:: EXCERPTED RECORDS
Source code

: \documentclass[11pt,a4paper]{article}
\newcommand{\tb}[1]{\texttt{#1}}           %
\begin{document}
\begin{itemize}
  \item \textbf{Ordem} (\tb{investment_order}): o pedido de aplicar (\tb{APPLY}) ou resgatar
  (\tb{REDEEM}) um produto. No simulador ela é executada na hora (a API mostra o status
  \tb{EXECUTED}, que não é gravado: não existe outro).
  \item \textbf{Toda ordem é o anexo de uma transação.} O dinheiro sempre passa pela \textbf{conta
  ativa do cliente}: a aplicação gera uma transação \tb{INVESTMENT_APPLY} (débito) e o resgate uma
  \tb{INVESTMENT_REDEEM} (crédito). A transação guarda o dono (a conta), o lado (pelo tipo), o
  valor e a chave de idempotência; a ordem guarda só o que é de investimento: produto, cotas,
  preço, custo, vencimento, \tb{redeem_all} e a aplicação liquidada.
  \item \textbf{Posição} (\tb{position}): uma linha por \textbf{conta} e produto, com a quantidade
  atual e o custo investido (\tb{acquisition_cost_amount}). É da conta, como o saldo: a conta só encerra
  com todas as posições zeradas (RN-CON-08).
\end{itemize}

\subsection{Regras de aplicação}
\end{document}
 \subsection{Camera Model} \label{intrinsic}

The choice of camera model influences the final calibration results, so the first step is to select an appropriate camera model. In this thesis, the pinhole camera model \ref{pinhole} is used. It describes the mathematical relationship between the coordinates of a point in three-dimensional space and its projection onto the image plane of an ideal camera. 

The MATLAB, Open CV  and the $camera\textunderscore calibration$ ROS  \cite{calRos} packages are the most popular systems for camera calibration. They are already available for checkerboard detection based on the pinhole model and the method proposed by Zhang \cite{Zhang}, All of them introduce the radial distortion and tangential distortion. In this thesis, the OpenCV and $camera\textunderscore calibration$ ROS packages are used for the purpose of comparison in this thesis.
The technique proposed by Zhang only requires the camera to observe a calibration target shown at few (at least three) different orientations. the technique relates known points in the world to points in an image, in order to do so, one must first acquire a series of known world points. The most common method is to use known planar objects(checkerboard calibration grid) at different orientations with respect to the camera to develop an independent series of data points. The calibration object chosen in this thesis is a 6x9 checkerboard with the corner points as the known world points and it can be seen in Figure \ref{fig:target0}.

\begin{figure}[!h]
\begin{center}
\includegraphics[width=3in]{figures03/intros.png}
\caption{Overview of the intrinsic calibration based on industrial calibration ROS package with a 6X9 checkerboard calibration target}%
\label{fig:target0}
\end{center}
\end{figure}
::::
● **WHAT NEEDS TO BE DONE**: Copy out all of the data. Keep every word unchanged.

● **EXERCISE ANSWER**:
Source code

: \documentclass[11pt,a4paper]{article}
\newcommand{\tb}[1]{\texttt{#1}}           %
\begin{document}
\begin{itemize}
  \item \textbf{Ordem} (\tb{investment_order}): o pedido de aplicar (\tb{APPLY}) ou resgatar
  (\tb{REDEEM}) um produto. No simulador ela é executada na hora (a API mostra o status
  \tb{EXECUTED}, que não é gravado: não existe outro).
  \item \textbf{Toda ordem é o anexo de uma transação.} O dinheiro sempre passa pela \textbf{conta
  ativa do cliente}: a aplicação gera uma transação \tb{INVESTMENT_APPLY} (débito) e o resgate uma
  \tb{INVESTMENT_REDEEM} (crédito). A transação guarda o dono (a conta), o lado (pelo tipo), o
  valor e a chave de idempotência; a ordem guarda só o que é de investimento: produto, cotas,
  preço, custo, vencimento, \tb{redeem_all} e a aplicação liquidada.
  \item \textbf{Posição} (\tb{position}): uma linha por \textbf{conta} e produto, com a quantidade
  atual e o custo investido (\tb{acquisition_cost_amount}). É da conta, como o saldo: a conta só encerra
  com todas as posições zeradas (RN-CON-08).
\end{itemize}

\subsection{Regras de aplicação}
\end{document}
 \subsection{Camera Model} \label{intrinsic}

The choice of camera model influences the final calibration results, so the first step is to select an appropriate camera model. In this thesis, the pinhole camera model \ref{pinhole} is used. It describes the mathematical relationship between the coordinates of a point in three-dimensional space and its projection onto the image plane of an ideal camera. 

The MATLAB, Open CV  and the $camera\textunderscore calibration$ ROS  \cite{calRos} packages are the most popular systems for camera calibration. They are already available for checkerboard detection based on the pinhole model and the method proposed by Zhang \cite{Zhang}, All of them introduce the radial distortion and tangential distortion. In this thesis, the OpenCV and $camera\textunderscore calibration$ ROS packages are used for the purpose of comparison in this thesis.
The technique proposed by Zhang only requires the camera to observe a calibration target shown at few (at least three) different orientations. the technique relates known points in the world to points in an image, in order to do so, one must first acquire a series of known world points. The most common method is to use known planar objects(checkerboard calibration grid) at different orientations with respect to the camera to develop an independent series of data points. The calibration object chosen in this thesis is a 6x9 checkerboard with the corner points as the known world points and it can be seen in Figure \ref{fig:target0}.

\begin{figure}[!h]
\begin{center}
\includegraphics[width=3in]{figures03/intros.png}
\caption{Overview of the intrinsic calibration based on industrial calibration ROS package with a 6X9 checkerboard calibration target}%
\label{fig:target0}
\end{center}
\end{figure}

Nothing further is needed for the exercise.